→ Action item
Return every line of the data that contains the string "research".

→ Data for this exercise
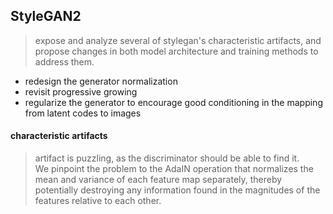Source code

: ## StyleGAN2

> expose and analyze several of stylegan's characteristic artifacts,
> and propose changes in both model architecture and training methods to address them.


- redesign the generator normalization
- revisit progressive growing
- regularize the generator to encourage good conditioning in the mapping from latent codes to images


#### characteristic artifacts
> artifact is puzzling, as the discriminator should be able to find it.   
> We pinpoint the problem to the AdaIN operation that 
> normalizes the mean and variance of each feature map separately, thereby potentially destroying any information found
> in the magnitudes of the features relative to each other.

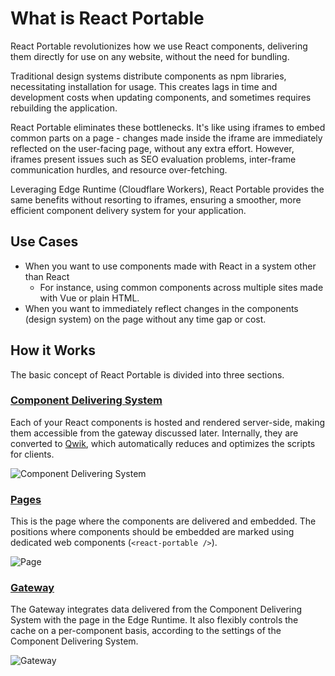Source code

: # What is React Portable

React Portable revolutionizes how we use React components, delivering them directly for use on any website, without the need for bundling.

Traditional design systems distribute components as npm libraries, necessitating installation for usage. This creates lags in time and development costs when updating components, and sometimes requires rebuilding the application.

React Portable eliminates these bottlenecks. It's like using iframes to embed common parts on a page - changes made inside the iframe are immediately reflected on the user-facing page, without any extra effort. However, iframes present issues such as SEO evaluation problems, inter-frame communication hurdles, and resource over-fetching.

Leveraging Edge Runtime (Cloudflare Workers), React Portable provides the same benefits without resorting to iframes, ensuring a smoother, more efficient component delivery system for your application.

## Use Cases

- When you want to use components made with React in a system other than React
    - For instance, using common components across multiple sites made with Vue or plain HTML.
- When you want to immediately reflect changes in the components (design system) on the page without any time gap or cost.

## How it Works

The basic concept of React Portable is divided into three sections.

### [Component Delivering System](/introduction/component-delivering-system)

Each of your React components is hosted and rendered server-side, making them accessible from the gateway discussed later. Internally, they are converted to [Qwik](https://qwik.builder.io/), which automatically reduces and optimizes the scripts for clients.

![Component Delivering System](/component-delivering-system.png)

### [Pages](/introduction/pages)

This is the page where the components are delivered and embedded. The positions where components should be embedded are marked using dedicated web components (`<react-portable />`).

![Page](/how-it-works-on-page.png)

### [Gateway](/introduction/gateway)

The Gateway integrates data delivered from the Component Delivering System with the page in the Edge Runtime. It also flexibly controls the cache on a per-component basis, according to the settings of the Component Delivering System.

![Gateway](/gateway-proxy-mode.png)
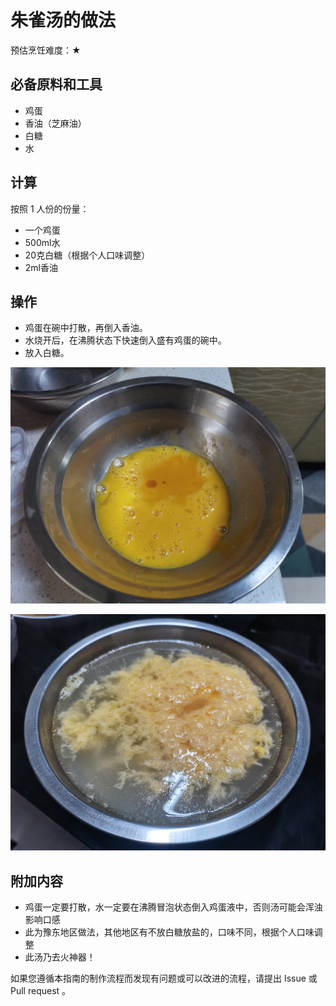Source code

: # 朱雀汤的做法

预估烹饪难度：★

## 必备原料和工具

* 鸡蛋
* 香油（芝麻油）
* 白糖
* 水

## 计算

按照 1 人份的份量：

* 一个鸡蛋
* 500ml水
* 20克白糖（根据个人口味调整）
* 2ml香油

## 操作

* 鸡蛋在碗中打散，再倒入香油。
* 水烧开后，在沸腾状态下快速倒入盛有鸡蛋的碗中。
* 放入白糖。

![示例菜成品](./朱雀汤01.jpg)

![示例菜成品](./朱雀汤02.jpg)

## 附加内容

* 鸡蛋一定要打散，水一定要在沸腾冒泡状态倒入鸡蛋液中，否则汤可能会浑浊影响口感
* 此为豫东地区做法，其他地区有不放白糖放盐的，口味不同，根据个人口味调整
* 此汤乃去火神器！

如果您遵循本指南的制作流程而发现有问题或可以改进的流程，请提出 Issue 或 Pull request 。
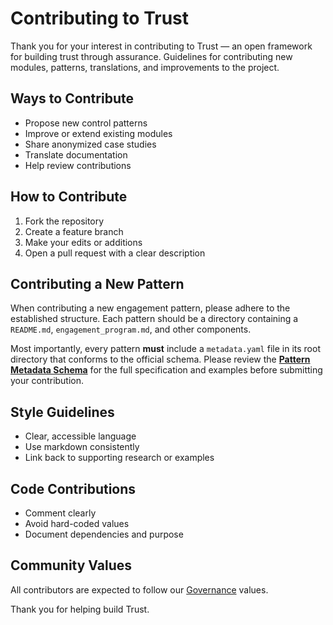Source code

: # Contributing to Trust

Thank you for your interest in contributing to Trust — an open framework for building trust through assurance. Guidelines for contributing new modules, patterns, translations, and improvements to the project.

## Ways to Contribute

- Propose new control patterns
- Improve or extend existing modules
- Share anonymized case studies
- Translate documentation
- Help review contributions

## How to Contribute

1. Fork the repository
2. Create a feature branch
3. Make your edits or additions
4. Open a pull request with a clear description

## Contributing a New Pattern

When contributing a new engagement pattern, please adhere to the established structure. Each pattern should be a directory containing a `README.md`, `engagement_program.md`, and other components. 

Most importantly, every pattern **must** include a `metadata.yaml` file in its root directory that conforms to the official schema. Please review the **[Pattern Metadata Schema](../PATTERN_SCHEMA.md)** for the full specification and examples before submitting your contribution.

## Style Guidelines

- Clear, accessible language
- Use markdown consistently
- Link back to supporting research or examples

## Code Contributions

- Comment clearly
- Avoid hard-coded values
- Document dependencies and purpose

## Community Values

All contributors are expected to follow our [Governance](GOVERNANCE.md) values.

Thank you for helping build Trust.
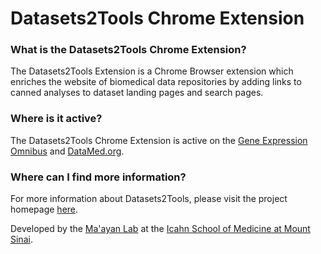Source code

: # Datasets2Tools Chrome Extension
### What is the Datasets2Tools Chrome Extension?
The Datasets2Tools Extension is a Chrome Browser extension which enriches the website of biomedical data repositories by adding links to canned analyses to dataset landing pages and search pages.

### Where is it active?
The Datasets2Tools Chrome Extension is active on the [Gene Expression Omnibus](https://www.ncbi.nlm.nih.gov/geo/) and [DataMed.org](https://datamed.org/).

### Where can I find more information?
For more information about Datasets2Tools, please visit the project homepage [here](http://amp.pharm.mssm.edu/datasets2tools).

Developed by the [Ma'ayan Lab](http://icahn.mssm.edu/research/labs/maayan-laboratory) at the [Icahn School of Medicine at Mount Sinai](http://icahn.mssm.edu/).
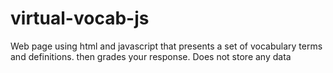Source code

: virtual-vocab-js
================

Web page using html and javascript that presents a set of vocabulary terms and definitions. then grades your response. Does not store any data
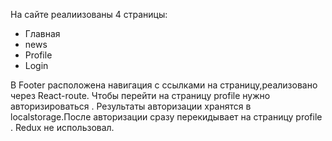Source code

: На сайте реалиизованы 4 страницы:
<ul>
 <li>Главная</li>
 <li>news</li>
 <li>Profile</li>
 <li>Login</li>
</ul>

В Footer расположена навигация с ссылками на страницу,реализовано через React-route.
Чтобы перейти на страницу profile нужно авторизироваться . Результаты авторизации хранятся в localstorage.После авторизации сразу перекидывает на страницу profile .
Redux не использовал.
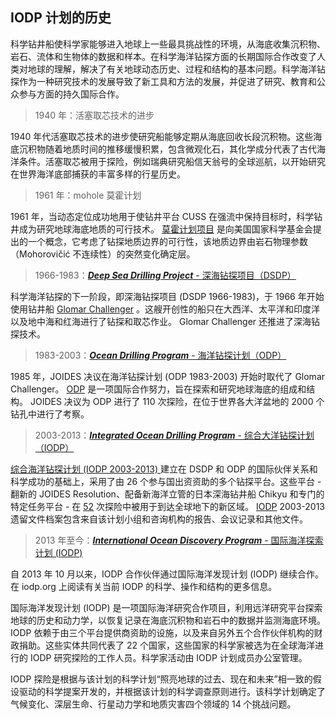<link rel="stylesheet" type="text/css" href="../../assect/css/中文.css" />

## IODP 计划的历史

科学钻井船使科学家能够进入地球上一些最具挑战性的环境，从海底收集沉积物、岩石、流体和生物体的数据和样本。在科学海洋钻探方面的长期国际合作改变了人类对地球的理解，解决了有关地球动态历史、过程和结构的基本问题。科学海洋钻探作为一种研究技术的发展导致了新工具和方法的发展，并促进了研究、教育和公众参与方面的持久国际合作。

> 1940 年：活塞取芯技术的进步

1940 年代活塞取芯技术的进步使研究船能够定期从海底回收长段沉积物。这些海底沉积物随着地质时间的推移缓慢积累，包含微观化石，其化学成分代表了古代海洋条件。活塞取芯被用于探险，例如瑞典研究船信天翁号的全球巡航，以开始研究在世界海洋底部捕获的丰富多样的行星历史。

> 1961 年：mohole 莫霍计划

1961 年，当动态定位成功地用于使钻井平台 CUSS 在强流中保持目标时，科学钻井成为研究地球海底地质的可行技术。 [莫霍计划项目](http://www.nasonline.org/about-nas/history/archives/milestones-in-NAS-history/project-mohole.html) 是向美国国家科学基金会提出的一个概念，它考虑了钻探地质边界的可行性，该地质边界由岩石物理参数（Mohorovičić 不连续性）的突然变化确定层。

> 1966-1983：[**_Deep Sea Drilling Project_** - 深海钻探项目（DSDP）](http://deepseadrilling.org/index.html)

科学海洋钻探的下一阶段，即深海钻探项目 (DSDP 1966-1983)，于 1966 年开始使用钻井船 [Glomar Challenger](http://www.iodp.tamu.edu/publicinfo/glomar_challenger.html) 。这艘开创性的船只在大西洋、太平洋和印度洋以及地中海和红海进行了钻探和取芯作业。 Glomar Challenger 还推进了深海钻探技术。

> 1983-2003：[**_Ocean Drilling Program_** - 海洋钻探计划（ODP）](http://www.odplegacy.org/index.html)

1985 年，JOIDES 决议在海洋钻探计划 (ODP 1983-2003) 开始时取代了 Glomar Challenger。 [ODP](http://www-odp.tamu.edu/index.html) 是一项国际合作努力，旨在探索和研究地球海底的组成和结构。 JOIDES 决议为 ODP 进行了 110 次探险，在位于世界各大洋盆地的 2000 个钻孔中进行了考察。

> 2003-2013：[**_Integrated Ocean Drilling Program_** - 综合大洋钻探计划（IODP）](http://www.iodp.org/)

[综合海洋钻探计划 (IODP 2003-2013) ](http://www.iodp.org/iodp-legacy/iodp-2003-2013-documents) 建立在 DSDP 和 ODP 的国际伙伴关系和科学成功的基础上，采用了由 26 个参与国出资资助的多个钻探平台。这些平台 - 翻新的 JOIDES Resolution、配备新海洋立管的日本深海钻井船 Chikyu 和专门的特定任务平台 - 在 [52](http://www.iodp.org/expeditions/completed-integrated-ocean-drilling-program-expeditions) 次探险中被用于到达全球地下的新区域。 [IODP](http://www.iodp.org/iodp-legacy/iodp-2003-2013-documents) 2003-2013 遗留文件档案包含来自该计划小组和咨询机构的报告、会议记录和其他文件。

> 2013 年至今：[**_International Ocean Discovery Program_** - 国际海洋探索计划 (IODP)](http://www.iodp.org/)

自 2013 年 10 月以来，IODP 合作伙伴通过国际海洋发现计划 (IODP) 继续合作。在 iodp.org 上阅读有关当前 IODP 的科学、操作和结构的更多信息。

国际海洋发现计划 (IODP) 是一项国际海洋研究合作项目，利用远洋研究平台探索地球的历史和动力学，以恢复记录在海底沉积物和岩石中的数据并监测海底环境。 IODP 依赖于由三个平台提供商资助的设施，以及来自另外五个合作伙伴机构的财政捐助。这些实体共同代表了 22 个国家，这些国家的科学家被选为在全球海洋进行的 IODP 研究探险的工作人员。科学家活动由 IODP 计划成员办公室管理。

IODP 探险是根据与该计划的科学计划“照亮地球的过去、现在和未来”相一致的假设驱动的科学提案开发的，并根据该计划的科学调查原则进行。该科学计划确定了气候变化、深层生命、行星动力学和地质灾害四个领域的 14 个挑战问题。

→ Output
- Link back to supporting research or examples
Developed by the [Ma'ayan Lab](http://icahn.mssm.edu/research/labs/maayan-laboratory) at the [Icahn School of Medicine at Mount Sinai](http://icahn.mssm.edu/).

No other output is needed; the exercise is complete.